◆ Data supplied ◆
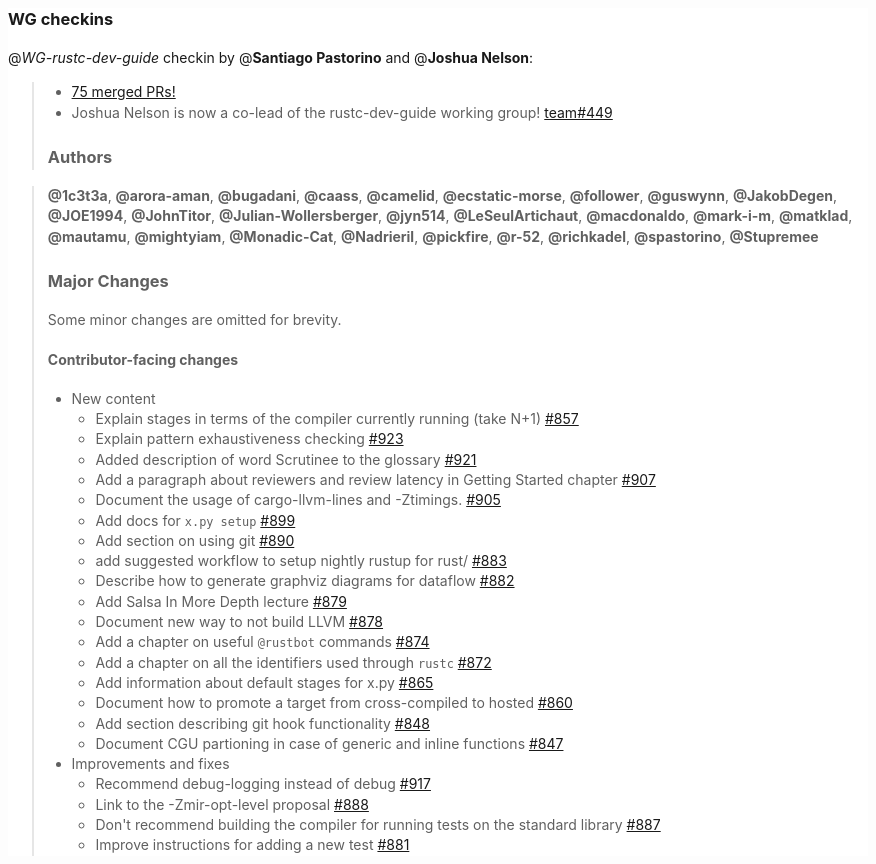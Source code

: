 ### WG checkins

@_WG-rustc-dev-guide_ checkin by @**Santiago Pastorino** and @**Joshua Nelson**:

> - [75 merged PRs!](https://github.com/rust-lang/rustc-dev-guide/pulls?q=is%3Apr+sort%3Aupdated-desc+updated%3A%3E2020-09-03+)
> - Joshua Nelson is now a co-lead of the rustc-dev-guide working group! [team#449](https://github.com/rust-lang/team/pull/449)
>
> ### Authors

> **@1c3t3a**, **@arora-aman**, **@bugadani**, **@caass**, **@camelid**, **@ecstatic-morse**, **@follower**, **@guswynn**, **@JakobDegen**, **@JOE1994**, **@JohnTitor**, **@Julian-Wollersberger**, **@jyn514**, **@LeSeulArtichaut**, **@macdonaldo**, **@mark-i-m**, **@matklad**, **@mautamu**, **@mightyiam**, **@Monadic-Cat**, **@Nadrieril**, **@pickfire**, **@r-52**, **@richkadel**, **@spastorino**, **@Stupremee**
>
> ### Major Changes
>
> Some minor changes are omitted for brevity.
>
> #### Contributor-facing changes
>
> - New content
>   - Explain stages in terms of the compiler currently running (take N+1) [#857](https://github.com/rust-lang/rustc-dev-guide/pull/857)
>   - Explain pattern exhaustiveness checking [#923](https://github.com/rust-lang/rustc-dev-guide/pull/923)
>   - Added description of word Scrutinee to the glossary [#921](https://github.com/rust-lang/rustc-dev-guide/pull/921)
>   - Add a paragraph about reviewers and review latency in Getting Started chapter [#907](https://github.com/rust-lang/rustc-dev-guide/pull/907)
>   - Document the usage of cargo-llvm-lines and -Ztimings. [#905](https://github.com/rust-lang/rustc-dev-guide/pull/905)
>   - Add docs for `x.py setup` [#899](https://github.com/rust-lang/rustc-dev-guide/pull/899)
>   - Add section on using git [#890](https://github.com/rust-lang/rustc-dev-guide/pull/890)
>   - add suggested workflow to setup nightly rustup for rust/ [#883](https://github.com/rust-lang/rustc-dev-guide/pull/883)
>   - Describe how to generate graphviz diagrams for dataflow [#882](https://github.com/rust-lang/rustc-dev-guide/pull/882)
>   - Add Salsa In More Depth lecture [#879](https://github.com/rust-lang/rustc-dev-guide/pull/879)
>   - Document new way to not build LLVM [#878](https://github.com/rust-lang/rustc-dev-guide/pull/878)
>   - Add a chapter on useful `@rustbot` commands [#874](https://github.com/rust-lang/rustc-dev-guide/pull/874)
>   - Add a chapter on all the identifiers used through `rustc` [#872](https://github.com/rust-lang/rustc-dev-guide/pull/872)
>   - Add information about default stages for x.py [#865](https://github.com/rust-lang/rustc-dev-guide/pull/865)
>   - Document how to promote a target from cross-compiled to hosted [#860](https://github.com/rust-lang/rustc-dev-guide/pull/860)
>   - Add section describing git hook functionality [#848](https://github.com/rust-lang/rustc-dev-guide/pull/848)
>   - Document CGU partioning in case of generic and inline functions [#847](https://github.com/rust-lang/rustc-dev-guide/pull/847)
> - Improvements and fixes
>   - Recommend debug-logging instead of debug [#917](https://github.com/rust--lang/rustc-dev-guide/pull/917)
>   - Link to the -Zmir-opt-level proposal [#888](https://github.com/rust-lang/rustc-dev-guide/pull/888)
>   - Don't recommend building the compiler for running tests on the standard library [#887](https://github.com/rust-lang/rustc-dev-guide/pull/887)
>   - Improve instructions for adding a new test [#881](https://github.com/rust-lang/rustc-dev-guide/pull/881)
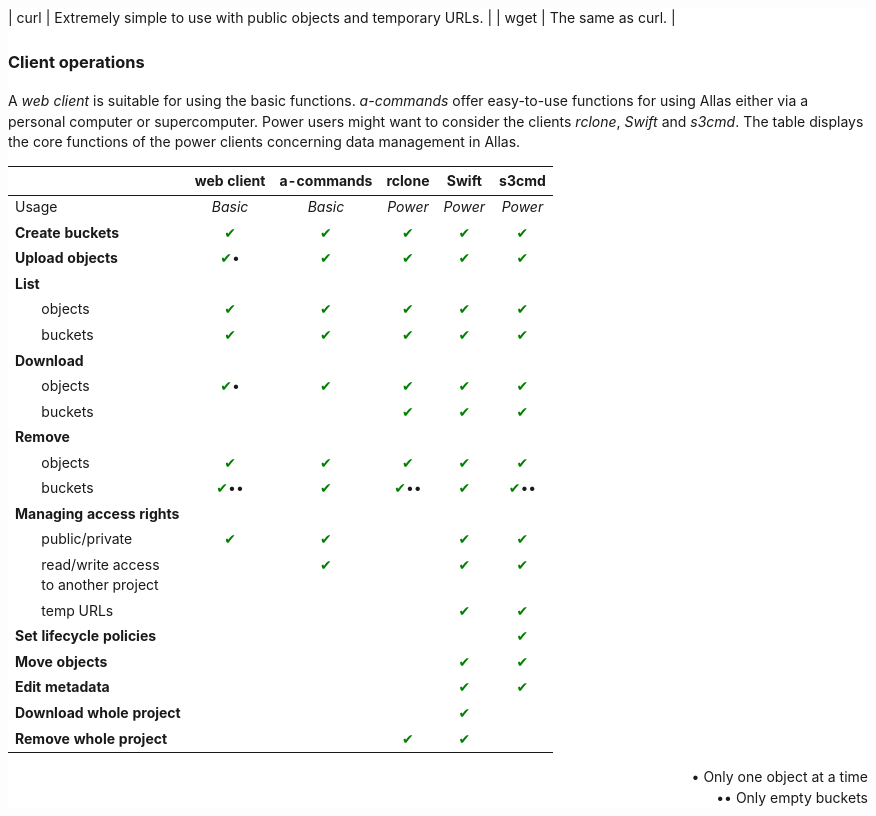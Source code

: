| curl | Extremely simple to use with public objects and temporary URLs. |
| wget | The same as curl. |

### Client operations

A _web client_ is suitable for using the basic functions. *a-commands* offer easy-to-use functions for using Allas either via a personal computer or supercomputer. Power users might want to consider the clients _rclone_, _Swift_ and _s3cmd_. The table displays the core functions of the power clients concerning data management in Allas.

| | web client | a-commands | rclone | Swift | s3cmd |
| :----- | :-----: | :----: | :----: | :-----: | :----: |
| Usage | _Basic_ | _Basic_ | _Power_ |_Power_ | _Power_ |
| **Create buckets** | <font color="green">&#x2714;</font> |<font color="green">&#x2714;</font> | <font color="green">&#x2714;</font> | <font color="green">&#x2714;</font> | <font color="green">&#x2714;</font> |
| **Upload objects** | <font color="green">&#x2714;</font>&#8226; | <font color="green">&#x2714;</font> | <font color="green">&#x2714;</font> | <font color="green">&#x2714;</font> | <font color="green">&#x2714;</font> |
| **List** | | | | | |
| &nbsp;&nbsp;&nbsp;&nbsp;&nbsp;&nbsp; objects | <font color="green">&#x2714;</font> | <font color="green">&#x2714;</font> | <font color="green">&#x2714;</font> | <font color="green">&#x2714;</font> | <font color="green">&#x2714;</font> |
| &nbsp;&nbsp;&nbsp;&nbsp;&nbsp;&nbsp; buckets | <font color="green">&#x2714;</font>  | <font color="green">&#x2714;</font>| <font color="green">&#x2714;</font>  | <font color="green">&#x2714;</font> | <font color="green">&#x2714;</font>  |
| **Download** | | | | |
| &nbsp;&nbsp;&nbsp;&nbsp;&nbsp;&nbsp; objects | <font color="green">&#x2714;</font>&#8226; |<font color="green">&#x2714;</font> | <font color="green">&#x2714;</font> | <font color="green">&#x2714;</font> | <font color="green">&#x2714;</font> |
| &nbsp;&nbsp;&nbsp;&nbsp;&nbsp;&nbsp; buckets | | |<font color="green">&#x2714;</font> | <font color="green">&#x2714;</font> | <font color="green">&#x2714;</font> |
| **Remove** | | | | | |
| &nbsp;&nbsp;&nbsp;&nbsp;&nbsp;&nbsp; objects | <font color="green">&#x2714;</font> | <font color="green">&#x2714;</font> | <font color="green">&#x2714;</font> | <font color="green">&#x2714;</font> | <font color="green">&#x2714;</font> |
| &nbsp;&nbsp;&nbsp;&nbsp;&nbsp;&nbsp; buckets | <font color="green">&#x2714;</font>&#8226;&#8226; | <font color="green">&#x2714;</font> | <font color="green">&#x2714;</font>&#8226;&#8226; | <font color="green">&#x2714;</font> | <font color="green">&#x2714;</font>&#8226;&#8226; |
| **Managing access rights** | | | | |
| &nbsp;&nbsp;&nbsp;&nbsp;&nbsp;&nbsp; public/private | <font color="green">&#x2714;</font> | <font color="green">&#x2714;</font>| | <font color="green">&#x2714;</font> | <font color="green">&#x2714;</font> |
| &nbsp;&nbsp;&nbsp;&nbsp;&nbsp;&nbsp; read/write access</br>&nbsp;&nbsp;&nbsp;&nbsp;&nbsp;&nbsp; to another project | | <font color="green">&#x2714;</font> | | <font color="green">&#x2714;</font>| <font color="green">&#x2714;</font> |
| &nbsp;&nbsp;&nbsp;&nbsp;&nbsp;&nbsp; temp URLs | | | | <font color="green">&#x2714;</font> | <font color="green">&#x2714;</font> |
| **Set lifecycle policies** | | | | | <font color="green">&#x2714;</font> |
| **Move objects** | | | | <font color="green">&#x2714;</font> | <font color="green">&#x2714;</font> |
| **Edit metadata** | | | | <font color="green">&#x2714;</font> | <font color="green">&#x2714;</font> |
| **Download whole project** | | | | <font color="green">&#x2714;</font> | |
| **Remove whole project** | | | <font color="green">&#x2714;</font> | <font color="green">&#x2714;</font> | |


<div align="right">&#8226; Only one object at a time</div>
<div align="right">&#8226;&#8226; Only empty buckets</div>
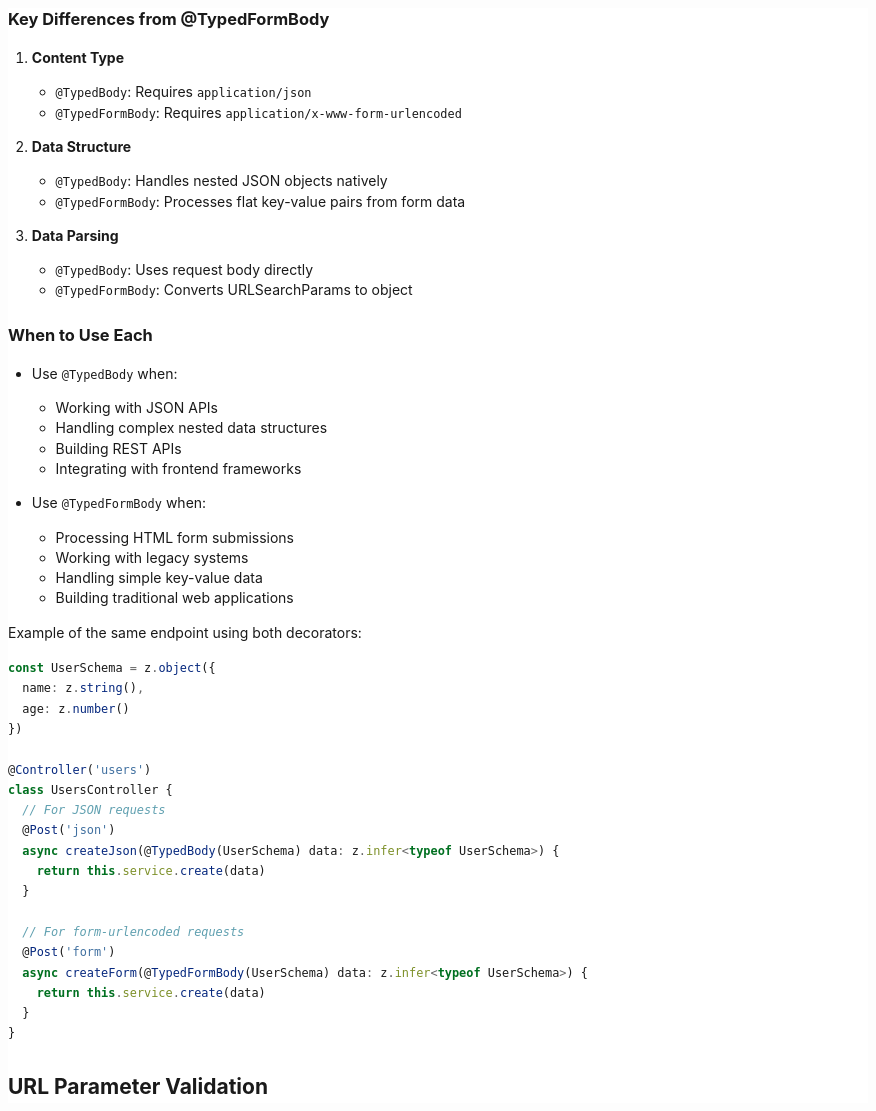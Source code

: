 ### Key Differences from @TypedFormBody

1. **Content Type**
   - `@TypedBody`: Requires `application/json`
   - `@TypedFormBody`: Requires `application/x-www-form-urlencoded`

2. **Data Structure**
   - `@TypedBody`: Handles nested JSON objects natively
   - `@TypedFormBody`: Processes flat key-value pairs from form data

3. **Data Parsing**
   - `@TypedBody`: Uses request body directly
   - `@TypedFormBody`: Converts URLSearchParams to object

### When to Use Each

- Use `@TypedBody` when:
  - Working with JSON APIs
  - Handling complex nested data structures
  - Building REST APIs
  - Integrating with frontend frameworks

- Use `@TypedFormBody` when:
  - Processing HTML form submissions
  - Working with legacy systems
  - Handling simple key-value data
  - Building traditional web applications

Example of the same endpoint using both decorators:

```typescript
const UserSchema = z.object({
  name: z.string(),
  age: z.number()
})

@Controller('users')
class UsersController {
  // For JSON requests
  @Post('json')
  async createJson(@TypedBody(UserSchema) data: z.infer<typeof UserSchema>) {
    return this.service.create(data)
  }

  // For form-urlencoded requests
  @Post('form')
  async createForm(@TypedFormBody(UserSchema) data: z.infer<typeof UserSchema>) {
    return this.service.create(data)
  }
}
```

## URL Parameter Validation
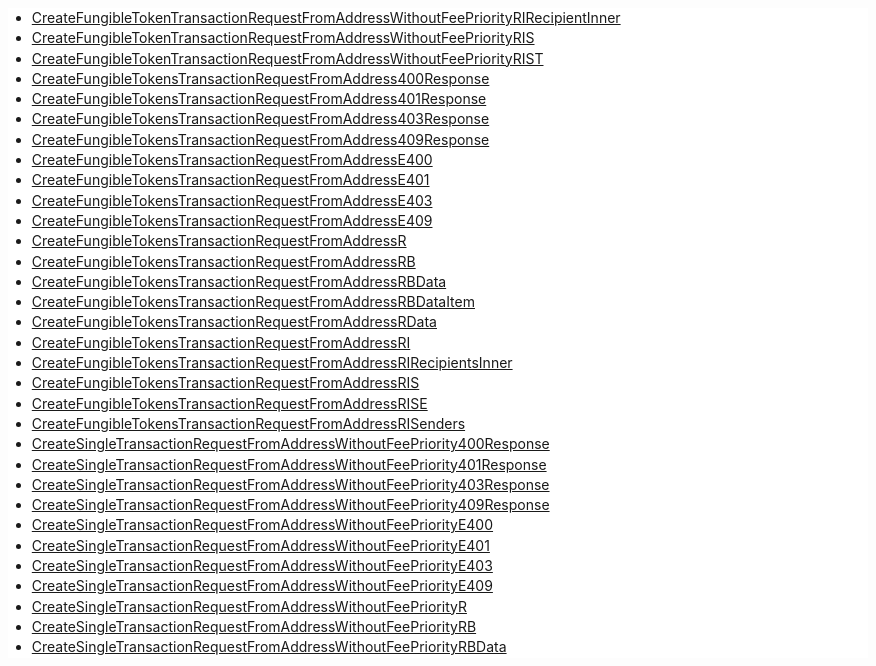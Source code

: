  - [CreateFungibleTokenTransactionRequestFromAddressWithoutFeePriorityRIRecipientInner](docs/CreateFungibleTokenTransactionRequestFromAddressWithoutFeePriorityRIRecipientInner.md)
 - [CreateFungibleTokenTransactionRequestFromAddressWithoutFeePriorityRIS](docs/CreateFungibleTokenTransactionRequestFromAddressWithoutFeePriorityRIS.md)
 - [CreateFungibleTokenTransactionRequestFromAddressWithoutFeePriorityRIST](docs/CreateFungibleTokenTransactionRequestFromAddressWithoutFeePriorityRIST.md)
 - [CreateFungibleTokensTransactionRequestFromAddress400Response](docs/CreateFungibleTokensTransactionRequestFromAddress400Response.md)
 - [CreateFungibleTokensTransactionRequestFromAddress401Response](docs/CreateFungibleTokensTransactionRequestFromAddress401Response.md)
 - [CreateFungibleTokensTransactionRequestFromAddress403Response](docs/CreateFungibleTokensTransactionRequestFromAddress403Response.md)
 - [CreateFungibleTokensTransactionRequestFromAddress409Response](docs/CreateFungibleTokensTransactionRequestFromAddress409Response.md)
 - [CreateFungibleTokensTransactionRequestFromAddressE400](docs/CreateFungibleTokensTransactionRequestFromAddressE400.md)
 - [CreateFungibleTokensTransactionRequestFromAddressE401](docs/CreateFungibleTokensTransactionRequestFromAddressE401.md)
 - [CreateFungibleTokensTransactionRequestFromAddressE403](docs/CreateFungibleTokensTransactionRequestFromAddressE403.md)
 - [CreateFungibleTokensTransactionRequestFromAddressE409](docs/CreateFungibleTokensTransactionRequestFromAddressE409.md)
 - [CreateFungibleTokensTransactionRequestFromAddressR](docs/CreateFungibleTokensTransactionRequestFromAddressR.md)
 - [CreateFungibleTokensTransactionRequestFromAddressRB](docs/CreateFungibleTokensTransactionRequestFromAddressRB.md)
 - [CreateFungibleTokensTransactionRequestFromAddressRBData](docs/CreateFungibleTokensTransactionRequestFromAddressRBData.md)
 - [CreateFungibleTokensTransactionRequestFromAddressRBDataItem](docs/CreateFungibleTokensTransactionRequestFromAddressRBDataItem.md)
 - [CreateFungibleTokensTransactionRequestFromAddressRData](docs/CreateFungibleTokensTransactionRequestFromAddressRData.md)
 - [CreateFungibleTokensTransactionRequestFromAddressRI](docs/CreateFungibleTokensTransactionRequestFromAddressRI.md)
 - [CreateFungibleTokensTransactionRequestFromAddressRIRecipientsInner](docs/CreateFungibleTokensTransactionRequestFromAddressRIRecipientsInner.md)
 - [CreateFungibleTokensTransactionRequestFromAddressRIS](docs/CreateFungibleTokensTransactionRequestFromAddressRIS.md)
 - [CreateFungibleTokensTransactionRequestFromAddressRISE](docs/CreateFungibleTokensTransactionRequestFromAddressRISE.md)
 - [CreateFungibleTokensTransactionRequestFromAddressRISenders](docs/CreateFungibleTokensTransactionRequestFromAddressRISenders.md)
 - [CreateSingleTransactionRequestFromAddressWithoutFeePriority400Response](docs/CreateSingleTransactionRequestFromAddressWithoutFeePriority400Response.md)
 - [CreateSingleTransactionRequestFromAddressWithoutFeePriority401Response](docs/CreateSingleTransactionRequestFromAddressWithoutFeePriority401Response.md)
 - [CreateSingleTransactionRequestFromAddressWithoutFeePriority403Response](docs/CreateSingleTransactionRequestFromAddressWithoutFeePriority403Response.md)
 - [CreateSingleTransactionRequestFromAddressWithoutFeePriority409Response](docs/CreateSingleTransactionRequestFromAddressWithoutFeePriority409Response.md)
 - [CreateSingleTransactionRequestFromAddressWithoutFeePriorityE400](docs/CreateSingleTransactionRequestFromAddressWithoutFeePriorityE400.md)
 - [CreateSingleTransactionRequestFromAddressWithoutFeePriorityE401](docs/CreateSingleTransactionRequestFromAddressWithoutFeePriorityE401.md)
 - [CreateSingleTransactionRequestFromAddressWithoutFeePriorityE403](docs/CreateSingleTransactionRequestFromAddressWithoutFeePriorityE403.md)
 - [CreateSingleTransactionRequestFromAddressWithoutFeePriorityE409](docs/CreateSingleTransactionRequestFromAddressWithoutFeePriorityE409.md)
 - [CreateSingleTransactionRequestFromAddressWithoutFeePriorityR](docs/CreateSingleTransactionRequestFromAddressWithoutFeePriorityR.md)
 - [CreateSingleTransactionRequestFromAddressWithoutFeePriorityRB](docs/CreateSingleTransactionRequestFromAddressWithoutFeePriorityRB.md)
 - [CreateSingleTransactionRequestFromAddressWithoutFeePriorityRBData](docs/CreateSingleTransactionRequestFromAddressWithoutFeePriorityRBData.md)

◆ Problem ◆
Work through the records above line by line and count those that hold the string "typeof". Give only the result.

◆ Reply to the task ◆
2